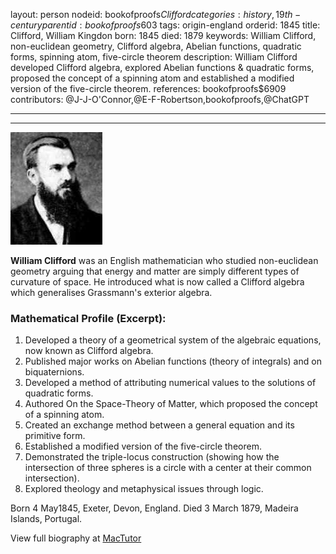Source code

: layout: person
nodeid: bookofproofs$Clifford
categories: history,19th-century
parentid: bookofproofs$603
tags: origin-england
orderid: 1845
title: Clifford, William Kingdon
born: 1845
died: 1879
keywords: William Clifford, non-euclidean geometry, Clifford algebra, Abelian functions, quadratic forms, spinning atom, five-circle theorem
description: William Clifford developed Clifford algebra, explored Abelian functions & quadratic forms, proposed the concept of a spinning atom and established a modified version of the five-circle theorem.
references: bookofproofs$6909
contributors: @J-J-O'Connor,@E-F-Robertson,bookofproofs,@ChatGPT

---



---

![Clifford.jpg](https://github.com/bookofproofs/bookofproofs.github.io/blob/main/_sources/_assets/images/portraits/Clifford.jpg?raw=true)

**William Clifford** was an English mathematician who studied non-euclidean geometry arguing that energy and matter are simply different types of curvature of space. He introduced what is now called a Clifford algebra which generalises Grassmann's exterior algebra.

### Mathematical Profile (Excerpt):
1. Developed a theory of a geometrical system of the algebraic equations, now known as Clifford algebra.
2. Published major works on Abelian functions (theory of integrals) and on biquaternions.
3. Developed a method of attributing numerical values to the solutions of quadratic forms. 
4. Authored On the Space-Theory of Matter, which proposed the concept of a spinning atom.
5. Created an exchange method between a general equation and its primitive form.
6. Established a modified version of the five-circle theorem.
7. Demonstrated the triple-locus construction (showing how the intersection of three spheres is a circle with a center at their common intersection).
8. Explored theology and metaphysical issues through logic.

Born 4 May1845, Exeter, Devon, England. Died 3 March 1879, Madeira Islands, Portugal.

View full biography at [MacTutor](https://mathshistory.st-andrews.ac.uk/Biographies/Clifford/)
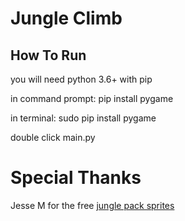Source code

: # Jungle Climb
## How To Run
you will need python 3.6+ with pip

in command prompt: pip install pygame

in terminal: sudo pip install pygame

double click main.py

# Special Thanks
Jesse M for the free [jungle pack sprites](https://jesse-m.itch.io/jungle-pack)
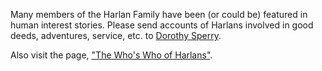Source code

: Many members of the Harlan Family have been (or could be) featured in human interest stories. Please send accounts of Harlans involved in good deeds, adventures, service, etc. to [Dorothy Sperry](mailto:dorothysperry49@gmail.com).

Also visit the page, ["The Who's Who of Harlans"](/who.html).
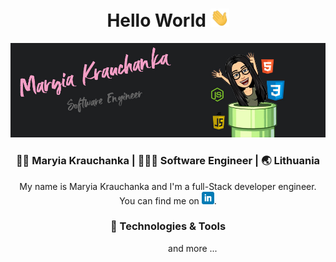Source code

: <div align="center">
  <h1> Hello World <img src="https://raw.githubusercontent.com/mariakravchenko/mariakravchenko/master/wave.gif" width="30px"></h1>
</div>
<img src="https://raw.githubusercontent.com/mariakravchenko/mariakravchenko/master/header.jpg">
<div align="center">
  <h3> 👩🏻 Maryia Krauchanka | 👩🏻‍💻 Software Engineer | 🌏 Lithuania </h3>
</div>
<div align="center">
  My name is Maryia Krauchanka and I'm a full-Stack developer engineer. You can find me on <a href="https://www.linkedin.com/in/maryia-krauchanka-dev/" target="_blank"> <img src="https://raw.githubusercontent.com/mariakravchenko/mariakravchenko/master/linkedin.png" width="20px"></a>.
</div>

<div align="center">
  <h3> 🔧 Technologies & Tools </h3>
</div>

<p align="center">
    <a>
    <img src="https://img.shields.io/badge/OS-Linux-informational?style=flat&logo=linux&logoColor=2bbc8a&color=f59fc6"
         alt="">
    <a>
    <img src="https://img.shields.io/badge/OS-Windows-informational?style=flat&logo=windows&logoColor=2bbc8a&color=f59fc6"
         alt="">
    <a>
    <img src="https://img.shields.io/badge/Editor-VSC-informational?style=flat&logo=visual-studio-code&logoColor=2bbc8a&color=f59fc6"
         alt="">  
     <a>
    <img src="https://img.shields.io/badge/Code-JavaScript-informational?style=flat&logo=javascript&logoColor=2bbc8a&color=f59fc6"
         alt="">          
     <a>
    <img src="https://img.shields.io/badge/Code-Angular-informational?style=flat&logo=angular&logoColor=2bbc8a&color=f59fc6"
         alt="">        
     <a>
    <img src="https://img.shields.io/badge/Code-Angular.js-informational?style=flat&logo=angular&logoColor=2bbc8a&color=f59fc6"
         alt="">        
     <a>
    <img src="https://img.shields.io/badge/Code-React-informational?style=flat&logo=angular&logoColor=2bbc8a&color=f59fc6"
         alt="">     
     <a>
    <img src="https://img.shields.io/badge/Code-Redux-informational?style=flat&logo=angular&logoColor=2bbc8a&color=f59fc6"
         alt="">     
     <a>
    <img src="https://img.shields.io/badge/Code-css-informational?style=flat&logo=angular&logoColor=2bbc8a&color=f59fc6"
         alt="">  
     <a>
    <img src="https://img.shields.io/badge/Code-html5-informational?style=flat&logo=angular&logoColor=2bbc8a&color=f59fc6"
         alt=""> 
     <a>
    <img src="https://img.shields.io/badge/Code-Node.js-informational?style=flat&logo=angular&logoColor=2bbc8a&color=f59fc6"
         alt=""> 
     <a>
    <img src="https://img.shields.io/badge/Code-Bash-informational?style=flat&logo=angular&logoColor=2bbc8a&color=f59fc6"
         alt=""> 
     <a>
    <img src="https://img.shields.io/badge/Code-Yarn-informational?style=flat&logo=angular&logoColor=2bbc8a&color=f59fc6"
         alt="">    
     <a>
    <img src="https://img.shields.io/badge/Code-npm-informational?style=flat&logo=angular&logoColor=2bbc8a&color=f59fc6"
         alt="">    
     <a>
    <img src="https://img.shields.io/badge/Code-Babel-informational?style=flat&logo=angular&logoColor=2bbc8a&color=f59fc6"
         alt="">  
     <a>
    <img src="https://img.shields.io/badge/Code-Sass-informational?style=flat&logo=angular&logoColor=2bbc8a&color=f59fc6"
         alt=""> 
     <a>
    <img src="https://img.shields.io/badge/Code-PostgreSQL-informational?style=flat&logo=angular&logoColor=2bbc8a&color=f59fc6"
         alt="">    
     <a>
    <img src="https://img.shields.io/badge/Code-MySQL-informational?style=flat&logo=angular&logoColor=2bbc8a&color=f59fc6"
         alt=""> 
     <a>
    <img src="https://img.shields.io/badge/Code-MongoDB-informational?style=flat&logo=angular&logoColor=2bbc8a&color=f59fc6"
         alt="">   
     <a>
    <img src="https://img.shields.io/badge/Code-Docker-informational?style=flat&logo=angular&logoColor=2bbc8a&color=f59fc6"
         alt="">     
        and more ...
</p>



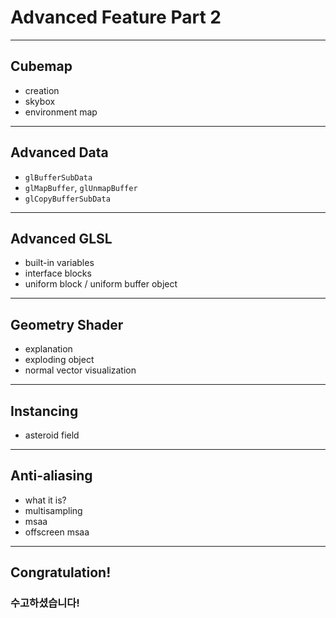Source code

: # Advanced Feature Part 2

---

## Cubemap

- creation
- skybox
- environment map

---

## Advanced Data

- `glBufferSubData`
- `glMapBuffer`, `glUnmapBuffer`
- `glCopyBufferSubData`

---

## Advanced GLSL

- built-in variables
- interface blocks
- uniform block / uniform buffer object

---

## Geometry Shader

- explanation
- exploding object
- normal vector visualization

---

## Instancing

- asteroid field

---

## Anti-aliasing

- what it is?
- multisampling
- msaa
- offscreen msaa

---

## Congratulation!
### 수고하셨습니다!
= = = =
#### Your task:
Based on the records above, count the lines in which "pygame" occurs and provide only the number.

#### Task output:
2